In VRBs, Vanadium is the key active ingredient in the electrolyte which stores the electrical energy. Rest of the liquid electrolyte is composed of water and acid. The Vanadium is obtained from mining and is available in the form of its oxide V2O5. Approximately, 10 tons of V2O5 (same as 5.5 tonnes of Vanadium) is required for producing a 1 MWh battery. This is less than 0.01% of the total annual global production (83,000 tons). Currently, almost 95% of all the Vanadium is used in steel making applications. However, if the VRB industry were to attain an annual production in GWh, the battery industry could account for 15-20% of the total production. It is important to discuss the specifics of Vanadium because it accounts for 91% of the electrolyte cost. The electrolyte cost itself is 38% of the total system cost. Hence, any price fluctuation of this key raw material can have a significant impact on the total system price.

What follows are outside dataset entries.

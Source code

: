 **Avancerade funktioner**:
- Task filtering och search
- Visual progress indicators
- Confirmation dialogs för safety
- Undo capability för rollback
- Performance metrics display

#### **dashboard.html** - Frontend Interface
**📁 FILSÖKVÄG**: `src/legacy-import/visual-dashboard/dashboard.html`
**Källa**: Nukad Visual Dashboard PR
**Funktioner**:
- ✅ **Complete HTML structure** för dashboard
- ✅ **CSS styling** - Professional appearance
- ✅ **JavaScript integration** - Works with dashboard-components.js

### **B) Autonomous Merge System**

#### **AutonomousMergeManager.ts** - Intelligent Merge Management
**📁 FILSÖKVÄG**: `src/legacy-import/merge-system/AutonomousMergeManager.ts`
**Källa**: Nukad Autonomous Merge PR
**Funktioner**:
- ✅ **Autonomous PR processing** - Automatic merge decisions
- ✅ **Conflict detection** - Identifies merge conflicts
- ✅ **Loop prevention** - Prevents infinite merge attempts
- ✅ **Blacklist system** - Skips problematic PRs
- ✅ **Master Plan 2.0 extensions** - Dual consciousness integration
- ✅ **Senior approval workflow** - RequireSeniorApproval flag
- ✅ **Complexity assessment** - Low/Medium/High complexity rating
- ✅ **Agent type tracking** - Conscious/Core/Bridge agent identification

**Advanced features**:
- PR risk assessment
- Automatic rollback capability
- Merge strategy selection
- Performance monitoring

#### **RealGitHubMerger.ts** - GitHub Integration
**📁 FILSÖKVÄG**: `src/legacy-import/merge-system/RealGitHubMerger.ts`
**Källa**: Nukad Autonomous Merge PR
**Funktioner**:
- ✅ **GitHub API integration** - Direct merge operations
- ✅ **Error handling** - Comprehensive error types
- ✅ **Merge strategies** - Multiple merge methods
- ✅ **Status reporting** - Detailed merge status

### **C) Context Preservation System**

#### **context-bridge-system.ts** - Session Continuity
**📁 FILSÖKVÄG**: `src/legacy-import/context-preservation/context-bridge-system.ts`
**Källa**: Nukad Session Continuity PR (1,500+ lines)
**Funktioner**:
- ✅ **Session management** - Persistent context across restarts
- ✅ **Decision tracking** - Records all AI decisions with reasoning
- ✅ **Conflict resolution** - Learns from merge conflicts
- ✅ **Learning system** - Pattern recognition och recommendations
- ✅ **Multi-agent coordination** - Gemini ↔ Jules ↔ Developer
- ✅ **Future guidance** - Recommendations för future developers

n-Br batteries are generally packaged in much smaller modular units of 10 – 150 kWh. These batteries can serve the backup needs for a single household or that of a small community (10-15 houses). It is possible to assemble larger systems of a few MWh which will be suitable for larger communities, office buildings and companies. One of its key advantages is the inexpensiveness of its main constituent raw materials. Zinc is produced on a global scale with an annual production of 13+ million tonnes the annual production of Bromine is 0.35 million tonnes. If an astounding 100 GWh of batteries were being produced annually, it would need only 1.2 % of the total Zn production. This means that the Zn price would remain unaffected. Whereas the Br production would need to be almost doubled to account for the demand generated by Zn/Br batteries. Existing reserves indicate that such demand for Br can be met, but that would necessitate for the mining industry to scale up and grow with the battery industry. Technologically, one simplifying factor in case of Zn/Br batteries is that there is no need for a specialized membrane (such as Nafion) to separate the two electrolytes. This is because when the battery is being charged the active materials automatically separate out as a solid (Zn) and as an insoluble liquid (Br2) from the liquid electrolyte. The zinc deposits on the negative electrode (shown in blue) whereas the bromine collects as a liquid in one of the tanks. However, this also gives rise to one of the main challenges of Zinc dendrite formation, which limits the cycle life. Dendrites are sharp needle like structures which form when the zinc deposits on the negative electrode. These sharps needles can pierce through and damage the membrane as shown in the figure. Ongoing design improvements, majorly on the stack continue to push the boundaries on all performance parameters for Zn-Br batteries.
One of the aspects where flow batteries in general trump other battery technologies is in ease of recycling. This is made possible primarily due to the design of flow batteries which is systemically different from other batteries. In flow batteries, all the active chemicals are stored in the electrolyte tanks. At the end of life, these electrolyte can be drained out of the tanks and sent directly for chemical processing and subsequent re-use in new systems. The remaining components are either mechanical pumps and tubing, electronic components or electrical wiring which can be manually dissembled for appropriate recycling along pre-established routes. In other battery systems such as Lead acid and Li-ion, each cell needs to be crushed and ground into small pieces. From this mixture all the different materials need to be separated out. This is energy and equipment intensive and leads to ample cross-contamination in recycled materials. Currently, flow batteries are at the stage where the storage cost ($/kWh) can benefit immensely from the increase in scale of manufacturing. The demonstration of a long cycle life, scalability to large MWh systems along with the ease of chemical recycling and re-use, surely make them a strong contender for stationary long duration backup applications.